Непохоже, что великие мира сего забывают о подобных ожиданиях. Вот как де Пьерфе повествует о визите фотографа к Жоффру. Генерал находился в своем «довольно скромном кабинете за пустым, освобожденным от бумаг рабочим столом, куда присел, чтобы поставить подпись. Вдруг заметили, что на стенах нет ни одной карты. И так как генерала без карт представить себе совершенно невозможно, пришлось водрузить пару-тройку ради хорошего снимка и убрать сразу после съемки»[10].
Единственное чувство, которое может возникнуть у человека по поводу события, которому он сам не был свидетелем, – это чувство, вызванное мысленным образом этого события. Поэтому, пока мы не установим, что известно свидетелю, нельзя в полной мере понять его поступки. Я был знаком с одной девушкой, выросшей в шахтерском городке в Пенсильвании, которая, увидев, что порывом ветра разбило окно на кухне, погрузилась в пучину горя. Несколько часов она была безутешна, и я пребывал в полной растерянности. Но когда она смогла заговорить, выяснилось, что разбитое оконное стекло означает смерть близкого родственника. Соответственно, она скорбела о своем отце, из-за страха перед которым сбежала из дома. Отец, естественно, оказался вполне себе жив и здоров, что вскоре и подтвердил телеграфный запрос. А пока телеграмма не пришла, расколовшееся стекло выступало для этой девушки правдоподобным сообщением. Хотя почему оно считалось правдоподобным, видимо, мог сказать лишь опытный психиатр после длительного изучения вопроса. Но даже стороннему наблюдателю было ясно, что девушка, сильно переживая из-за семейных неурядиц, навыдумывала себе небылиц, опираясь на какую-то внешнюю случайность, всплывшее в памяти суеверие, и все это из-за сумятицы в мыслях и угрызений совести, из-за страха перед отцом и любви к нему.
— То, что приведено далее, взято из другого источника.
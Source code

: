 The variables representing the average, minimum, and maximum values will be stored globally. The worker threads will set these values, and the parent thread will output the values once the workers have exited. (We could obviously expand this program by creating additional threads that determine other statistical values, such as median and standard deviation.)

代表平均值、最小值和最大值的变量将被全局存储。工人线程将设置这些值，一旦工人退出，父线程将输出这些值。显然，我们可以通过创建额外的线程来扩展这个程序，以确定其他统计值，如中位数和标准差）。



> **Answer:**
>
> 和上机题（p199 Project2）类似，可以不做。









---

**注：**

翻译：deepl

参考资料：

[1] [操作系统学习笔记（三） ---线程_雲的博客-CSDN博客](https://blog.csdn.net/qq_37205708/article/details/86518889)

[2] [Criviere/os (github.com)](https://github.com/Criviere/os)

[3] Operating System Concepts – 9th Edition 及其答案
Что считать в таких случаях аномалией – вопрос лишь степени отклонения. Когда генеральный прокурор, напуганный разорвавшейся на его пороге бомбой, убеждает себя, что революция точно произойдет 1 мая 1920 года, мы понимаем: задействован примерно тот же механизм. Конечно, большим количеством примеров для этой модели поведения нас снабдила война: случайный факт, живое воображение, желание верить – из этих трех элементов вырастала фальшивая реальность, на которую впоследствии шла бурная инстинктивная реакция. Предельно ясно, что в определенных условиях люди реагируют на вымысел так же сильно, как и на реальную действительность. Во многих случаях они сами помогают ее создавать, а потом сами на нее и реагируют. И пусть в меня бросит камень тот, кто не посчитал, что русская армия в августе 1914 года пересекла Англию, кто не поверил ни одной байке о кровавых злодеяниях, не имея на то прямых доказательств, и кто ни разу не видел заговора, предателя или шпиона там, где их на самом деле не было. Пусть бросит камень тот, кто никогда не выдавал за объективную, но скрытую от общественности правду то, что он слышал от кого-то на деле столь же неосведомленного.
Во всех подобных случаях следует особо выделить один общий фактор: между человеком и средой образуется определенная вставка – псевдосреда. На эту псевдосреду и реагирует человек своим поведением. Однако последствия его поведения, если это какие-то действия, проистекают не в псевдосреде, в которой стимулируется подобное поведение, а в реальной среде, где у каждого действия есть результат. Если поведение представляет собой не настоящее действие, а то, что можно грубо обозначить как мысли и эмоции, то хоть сколь либо заметный разрыв в ткани вымышленного мира произойдет далеко не сразу, на это потребуется время. Когда же псевдофакт стимулирует реальное действие, противоречия вскрываются довольно быстро. Затем приходит чувство, что ты бьешься головой о каменную стену, что учишься на собственном опыте и становишься свидетелем трагедии Герберта Спенсера, когда жестокие факты убивают прекрасную теорию. На уровне общественной жизни то, что называется адаптацией человека к среде, происходит именно посредством вымысла.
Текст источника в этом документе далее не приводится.